FIELDALIAS-<class> = (<orig_field_name> AS <new_field_name>)+
* Use this to apply aliases to a field. The original field is not removed. This just means
  that the original field can be searched on using any of its aliases.
* You can create multiple aliases for the same field.
* <orig_field_name> is the original name of the field.
* <new_field_name> is the alias to assign to the field.
* You can include multiple field alias renames in the same stanza.
* Field aliasing is performed at search time, after field extraction, but before lookups.
  This means that:
        * Any field extracted at search time can be aliased.
        * You can specify a lookup based on a field alias.

#******************************************************************************
# Binary file configuration
#******************************************************************************

NO_BINARY_CHECK = [true|false]
* When set to true, Splunk processes binary files.
* Can only be used on the basis of [<sourcetype>], or [source::<source>], not [host::<host>].
* Defaults to false (binary files are ignored).

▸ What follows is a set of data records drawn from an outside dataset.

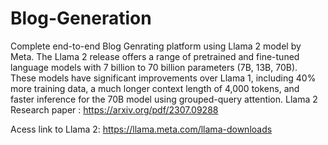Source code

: # Blog-Generation
Complete end-to-end Blog Genrating platform using Llama 2 model by Meta. 
The Llama 2 release offers a range of pretrained and fine-tuned language models with 7 billion to 70 billion parameters (7B, 13B, 70B). These models have significant improvements over Llama 1, including 40% more training data, a much longer context length of 4,000 tokens, and faster inference for the 70B model using grouped-query attention.
Llama 2 Research paper : https://arxiv.org/pdf/2307.09288

Acess link to Llama 2: https://llama.meta.com/llama-downloads
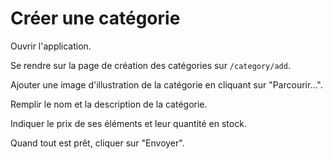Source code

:Créer une catégorie
===================

Ouvrir l'application.

Se rendre sur la page de création des catégories sur `/category/add`.

Ajouter une image d'illustration de la catégorie en cliquant sur "Parcourir…".

Remplir le nom et la description de la catégorie.

Indiquer le prix de ses éléments et leur quantité en stock.

Quand tout est prêt, cliquer sur "Envoyer".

#******************************************************************************
# Segmentation configuration
#******************************************************************************

SEGMENTATION = <segmenter>
* Specifies the segmenter from segmenters.conf to use at index time for the host,
  source, or sourcetype specified by <spec> in the stanza heading.
* Defaults to indexing.

SEGMENTATION-<segment selection> = <segmenter>
* Specifies that Splunk Web should use the specific segmenter (from segmenters.conf) for the
  given <segment selection> choice.
* Default <segment selection> choices are: all, inner, outer, raw. For more information
  see the Admin Manual.
* Do not change the set of default <segment selection> choices, unless you have some overriding
  reason for doing so. In order for a changed set of <segment selection> choices to appear in
  Splunk Web, you will need to edit the Splunk Web UI.

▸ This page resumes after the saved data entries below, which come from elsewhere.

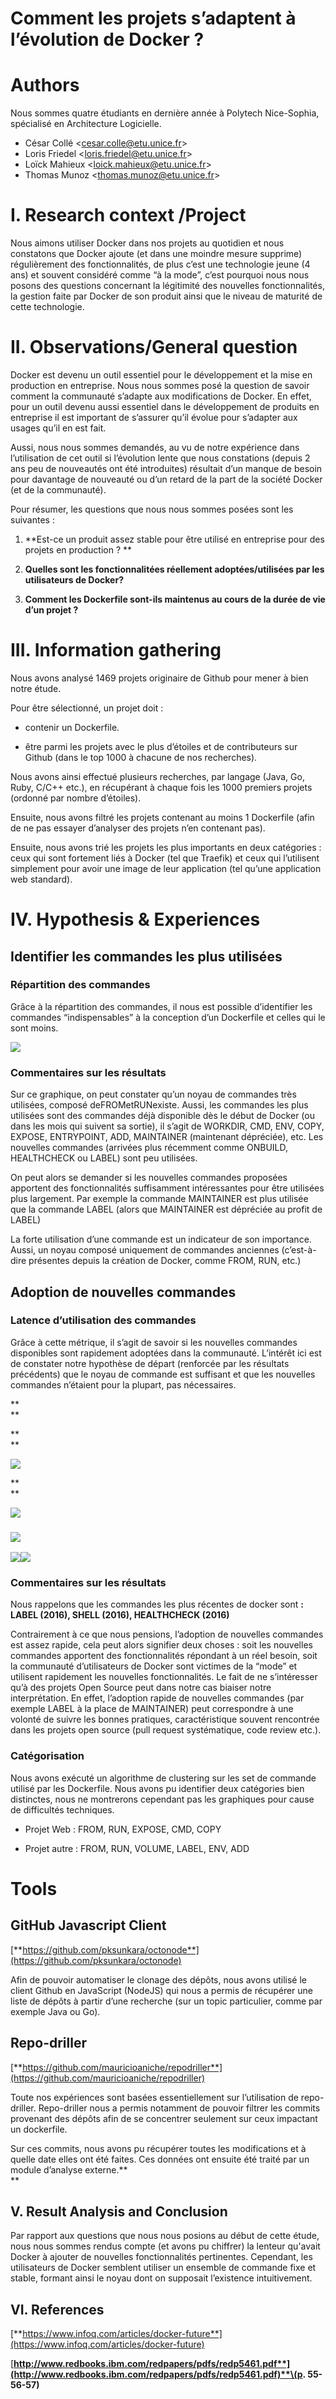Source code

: # **Comment les projets s’adaptent à l’évolution de Docker ?**

# **Authors**

Nous sommes quatre étudiants en dernière année à Polytech Nice-Sophia, spécialisé en Architecture Logicielle.

* César Collé &lt;[cesar.colle@etu.unice.fr](mailto:cesar.colle@etu.unice.fr)&gt;
* Loris Friedel &lt;[loris.friedel@etu.unice.fr](mailto:loris.friedel@etu.unice.fr)&gt;
* Loïck Mahieux &lt;[loick.mahieux@etu.unice.fr](mailto:loick.mahieux@etu.unice.fr)&gt;
* Thomas Munoz &lt;[thomas.munoz@etu.unice.fr](mailto:thomas.munoz@etu.unice.fr)&gt;

# **I. Research context /Project**

Nous aimons utiliser Docker dans nos projets au quotidien et nous constatons que Docker ajoute \(et dans une moindre mesure supprime\) régulièrement des fonctionnalités, de plus c’est une technologie jeune \(4 ans\) et souvent considéré comme “à la mode”, c’est pourquoi nous nous posons des questions concernant la légitimité des nouvelles fonctionnalités, la gestion faite par Docker de son produit ainsi que le niveau de maturité de cette technologie.

# **II. Observations/General question**

Docker est devenu un outil essentiel pour le développement et la mise en production en entreprise. Nous nous sommes posé la question de savoir comment la communauté s’adapte aux modifications de Docker. En effet, pour un outil devenu aussi essentiel dans le développement de produits en entreprise il est important de s’assurer qu’il évolue pour s’adapter aux usages qu’il en est fait.

Aussi, nous nous sommes demandés, au vu de notre expérience dans l’utilisation de cet outil si l’évolution lente que nous constations \(depuis 2 ans peu de nouveautés ont été introduites\) résultait d’un manque de besoin pour davantage de nouveauté ou d’un retard de la part de la société Docker \(et de la communauté\).

Pour résumer, les questions que nous nous sommes posées sont les suivantes :

1. **Est-ce un produit assez stable pour être utilisé en entreprise pour des projets en production ? **

2. **Quelles sont les fonctionnalitées réellement adoptées/utilisées par les utilisateurs de Docker?**

3. **Comment les Dockerfile sont-ils maintenus au cours de la durée de vie d’un projet ?**

# **III. Information gathering**

Nous avons analysé 1469 projets originaire de Github pour mener à bien notre étude.

Pour être sélectionné, un projet doit :

* contenir un Dockerfile.

* être parmi les projets avec le plus d’étoiles et de contributeurs sur Github \(dans le top 1000 à chacune de nos recherches\).

Nous avons ainsi effectué plusieurs recherches, par langage \(Java, Go, Ruby, C/C++ etc.\), en récupérant à chaque fois les 1000 premiers projets \(ordonné par nombre d’étoiles\).

Ensuite, nous avons filtré les projets contenant au moins 1 Dockerfile \(afin de ne pas essayer d’analyser des projets n’en contenant pas\).

Ensuite, nous avons trié les projets les plus importants en deux catégories : ceux qui sont fortement liés à Docker \(tel que Traefik\) et ceux qui l’utilisent simplement pour avoir une image de leur application \(tel qu’une application web standard\).

# **IV. Hypothesis & Experiences**

## **Identifier les commandes les plus utilisées**

### **Répartition des commandes**

Grâce à la répartition des commandes, il nous est possible d’identifier les commandes “indispensables” à la conception d’un Dockerfile et celles qui le sont moins.

![](https://lh4.googleusercontent.com/jsgJAKKjPTIR_u2KOT5Y7hJNlxONJeeDFYCJ4tAeNMWCD9iENB9447efANHhXMsJEa6OOUP4090KXoCroF48wDYy_cmCeRVjZTbWURtMF7JdUblcAUscYqW6puORE8Oej8SVvz4q)

### 

### **Commentaires sur les résultats**

Sur ce graphique, on peut constater qu’un noyau de commandes très utilisées, composé deFROMetRUNexiste. Aussi, les commandes les plus utilisées sont des commandes déjà disponible dès le début de Docker \(ou dans les mois qui suivent sa sortie\), il s’agit de WORKDIR, CMD, ENV, COPY, EXPOSE, ENTRYPOINT, ADD, MAINTAINER \(maintenant dépréciée\), etc. Les nouvelles commandes \(arrivées plus récemment comme ONBUILD, HEALTHCHECK ou LABEL\) sont peu utilisées.

On peut alors se demander si les nouvelles commandes proposées apportent des fonctionnalités suffisamment intéressantes pour être utilisées plus largement. Par exemple la commande MAINTAINER est plus utilisée que la commande LABEL \(alors que MAINTAINER est dépréciée au profit de LABEL\)

La forte utilisation d’une commande est un indicateur de son importance. Aussi, un noyau composé uniquement de commandes anciennes \(c’est-à-dire présentes depuis la création de Docker, comme FROM, RUN, etc.\)

## **Adoption de nouvelles commandes**

### **Latence d’utilisation des commandes**

Grâce à cette métrique, il s’agit de savoir si les nouvelles commandes disponibles sont rapidement adoptées dans la communauté. L’intérêt ici est de constater notre hypothèse de départ \(renforcée par les résultats précédents\) que le noyau de commande est suffisant et que les nouvelles commandes n’étaient pour la plupart, pas nécessaires.

**              
**

**              
**

![](https://lh5.googleusercontent.com/ePSnnP63B1bLdV2mMOrb0NApKT5-AKzQ3Ox-9cTS460J3-rntxq1mLG4jP8OlviG8Q8UCzfkCpda-3e38_h7cFljiYVR4sX0gYsLH8Be7jEOaIR5BD1aBnBwhUjwSdMrEmEEI46i)

**              
**

![](https://lh4.googleusercontent.com/dZ-3oT-a8-hlg2bMjStVDkKUmz2DpVRIVZyX0ypZzguvbBQjrWH0A3gIn-a7prChmDzpuTU5xw-PcrOSXc0KgLvvRDmdRzrHgKXRVP9TMl27pmdA_wmqFLrs-BvrEAfMo1b1bSYI)

### ![](https://lh6.googleusercontent.com/1eOx8ncO_jSj5c_YYjTOz5cMR6yvEj6U9J4zgGrSJ4V_xZdJrjej0PCAacwo9aWRp5ljtHpJqQ3gX0VYi25EAA1gUPBev9VDOpRThTcqDBUJqEnsftRW-0UZZmXuglglWvuFh-20)

![](https://lh6.googleusercontent.com/MnlSoMv31guG7TdOP5hHiiWHkywRBZz2eyUbx7pDLgGSJ2pkWVj-W19GhGwLBkcq0ZioXERJCqJr1hETKjbGlH_ijgNvO_Iv4MAXSJdoVurRget3PB-FLqqRp5KInR39m4dhKHDh)![](https://lh6.googleusercontent.com/144PcmnhMPDg0hyIs8D1wVfSdzjPunewb_9Qqjz39nB8uPRvMCY4svtw_q7P8Ws0-m1cTEYxdXw88JTBrJjV7ygrjQJ3kL-IwBPM0X_yLMQNUnPc17nPAyae-CdDm3L3xup9_uVh)



### **Commentaires sur les résultats**

Nous rappelons que les commandes les plus récentes de docker sont **: LABEL \(2016\), SHELL \(2016\), HEALTHCHECK \(2016\)**

Contrairement à ce que nous pensions, l’adoption de nouvelles commandes est assez rapide, cela peut alors signifier deux choses : soit les nouvelles commandes apportent des fonctionnalités répondant à un réel besoin, soit la communauté d’utilisateurs de Docker sont victimes de la “mode” et utilisent rapidement les nouvelles fonctionnalités. Le fait de ne s’intéresser qu’à des projets Open Source peut dans notre cas biaiser notre interprétation. En effet, l’adoption rapide de nouvelles commandes \(par exemple LABEL à la place de MAINTAINER\) peut correspondre à une volonté de suivre les bonnes pratiques, caractéristique souvent rencontrée dans les projets open source \(pull request systématique, code review etc.\).

### **Catégorisation**

Nous avons exécuté un algorithme de clustering sur les set de commande utilisé par les Dockerfile. Nous avons pu identifier deux catégories bien distinctes, nous ne montrerons cependant pas les graphiques pour cause de difficultés techniques.

* Projet Web : FROM, RUN, EXPOSE, CMD, COPY

* Projet autre : FROM, RUN, VOLUME, LABEL, ENV, ADD

# Tools

## **GitHub Javascript Client**

[**https://github.com/pksunkara/octonode**](https://github.com/pksunkara/octonode)

Afin de pouvoir automatiser le clonage des dépôts, nous avons utilisé le client Github en JavaScript \(NodeJS\) qui nous a permis de récupérer une liste de dépôts à partir d’une recherche \(sur un topic particulier, comme par exemple Java ou Go\).

## **Repo-driller**

[**https://github.com/mauricioaniche/repodriller**](https://github.com/mauricioaniche/repodriller)

Toute nos expériences sont basées essentiellement sur l’utilisation de repo-driller. Repo-driller nous a permis notamment de pouvoir filtrer les commits provenant des dépôts afin de se concentrer seulement sur ceux impactant un dockerfile.

Sur ces commits, nous avons pu récupérer toutes les modifications et à quelle date elles ont été faites. Ces données ont ensuite été traité par un module d’analyse externe.**                    
**

## **V. Result Analysis and Conclusion**

Par rapport aux questions que nous nous posions au début de cette étude, nous nous sommes rendus compte \(et avons pu chiffrer\) la lenteur qu'avait Docker à ajouter de nouvelles fonctionnalités pertinentes. Cependant, les utilisateurs de Docker semblent utiliser un ensemble de commande fixe et stable, formant ainsi le noyau dont on supposait l’existence intuitivement.

## **VI. References**

[**https://www.infoq.com/articles/docker-future**](https://www.infoq.com/articles/docker-future)

[**http://www.redbooks.ibm.com/redpapers/pdfs/redp5461.pdf**](http://www.redbooks.ibm.com/redpapers/pdfs/redp5461.pdf)**\(p. 55-56-57\)**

#******************************************************************************
# File checksum configuration
#******************************************************************************

CHECK_METHOD = [endpoint_md5|entire_md5|modtime]
* Set CHECK_METHOD endpoint_md5 to have Splunk checksum of the first and last 256 bytes of a
  file. When it finds matches, Splunk lists the file as already indexed and indexes only new
  data, or ignores it if there is no new data.
* Set CHECK_METHOD = entire_md5 to use the checksum of the entire file.
* Set CHECK_METHOD = modtime to check only the modification time of the file.
* Settings other than endpoint_md5 cause Splunk to index the entire file for each detected
  change.
* Defaults to endpoint_md5.
* Important: this option is only valid for [source::<source>] stanzas.  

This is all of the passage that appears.